Films à regarder: la trilogie orphique
«Quand je fais un film, c'est un sommeil dans lequel je rêve.» - Jean Cocteau. Nous avons vu Lynch, Fellini, Bunuel et Jodorowsky créer des réalités alternatives qui déconstruisent chaque élément de l’humanité en le plaçant dans un monde qui dépasse sa compréhension. Mais si vous regardez de près, presque tous se sont, à différentes étapes de leur filmographie, inspirés de Cocteau. Bien que son style soit considéré comme très poétique, la texture de ses images est très grossière, le contraste en noir et blanc étant très déterminant. «La trilogie orphique» donne particulièrement l’impression que Cocteau, en tant qu’artiste, a finalement trouvé un moyen d’exprimer son imagination et de l’élever à une limite qu'aucun papier ne lui permettrait jamais.

Films à regarder: Harakiri, Kwaidan, Trilogie sur la condition humaine
Autant j'adore Akira Kurosawa, même s'il y a un cinéaste japonais dont le travail est la partie la plus essentielle du cinéma japonais d'après-guerre, je crois que c'est Masaki Kobayashi. Bien que ses œuvres aient été réparties dans de vastes chronologies et réalités, ses thèmes étaient toujours le reflet constant du réalisme, intensifié par son expérience déchirante de la guerre. Kobayashi, contrairement à la plupart des réalisateurs de la même époque, s'est concentré sur la déconstruction et la critique de la culture japonaise, et n'a jamais fait la satire de ses films, projetant ainsi une vision terriblement sombre et pessimiste de la société, qui a été rejetée comme offensante et franche. «Harakiri» et la «Trilogie de la condition humaine» sont de bons exemples de la critique du réalisateur du concept de guerre, car nous voyons les séquelles à travers deux périodes complètement différentes.
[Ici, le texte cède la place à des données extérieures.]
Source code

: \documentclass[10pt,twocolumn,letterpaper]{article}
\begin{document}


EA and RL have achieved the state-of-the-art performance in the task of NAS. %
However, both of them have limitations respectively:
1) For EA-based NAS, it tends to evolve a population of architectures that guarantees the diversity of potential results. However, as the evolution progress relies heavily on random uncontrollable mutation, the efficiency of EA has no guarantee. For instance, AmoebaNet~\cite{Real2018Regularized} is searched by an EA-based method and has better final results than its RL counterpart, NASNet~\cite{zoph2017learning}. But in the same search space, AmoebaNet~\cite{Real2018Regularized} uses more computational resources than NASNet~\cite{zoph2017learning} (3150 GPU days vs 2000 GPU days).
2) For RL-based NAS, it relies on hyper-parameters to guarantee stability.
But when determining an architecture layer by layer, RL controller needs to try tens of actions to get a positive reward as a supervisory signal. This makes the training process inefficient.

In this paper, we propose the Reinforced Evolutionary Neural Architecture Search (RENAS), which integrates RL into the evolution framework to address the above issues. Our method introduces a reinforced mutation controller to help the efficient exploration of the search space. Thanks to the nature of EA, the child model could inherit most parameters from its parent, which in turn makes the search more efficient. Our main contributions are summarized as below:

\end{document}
Films à regarder: Nosferatu, Sunrise, Faust
F.W.Murnau est un monument. 'Nosferatu' va avoir 100 ans après 5 ans, et honnêtement, il y a eu d'innombrables films d'horreur depuis sa sortie. À l'exception d'une poignée, aucun d'entre eux n'a été suffisamment influent pour laisser des traces de leur excellence dans tous les autres films du genre. «Sunrise» est un autre film dont les résidus ont été saupoudrés sur les visuels poétiques du cinéma d’art-house européen, et est probablement le premier film à sculpter littéralement le temps et le cinéma avec lui dans le processus. Il y a «The Last Laugh» dont l’introspection de la condition humaine, l’une des premières études de personnages, est déguisée par son expressionnisme et son style peut avoir été influencé par le néo-réalisme italien et le cinéma parallèle. Et puis il y a «Faust», qui implique le légendaire alchimiste faisant un pacte avec le diable et bien que Goethe ait déjà fait une pièce de théâtre en 1806, je pense que le cinéma a toujours été plus efficace que le théâtre, en tant qu'expérience. Et Faust est le plus grand témoignage de cette déclaration.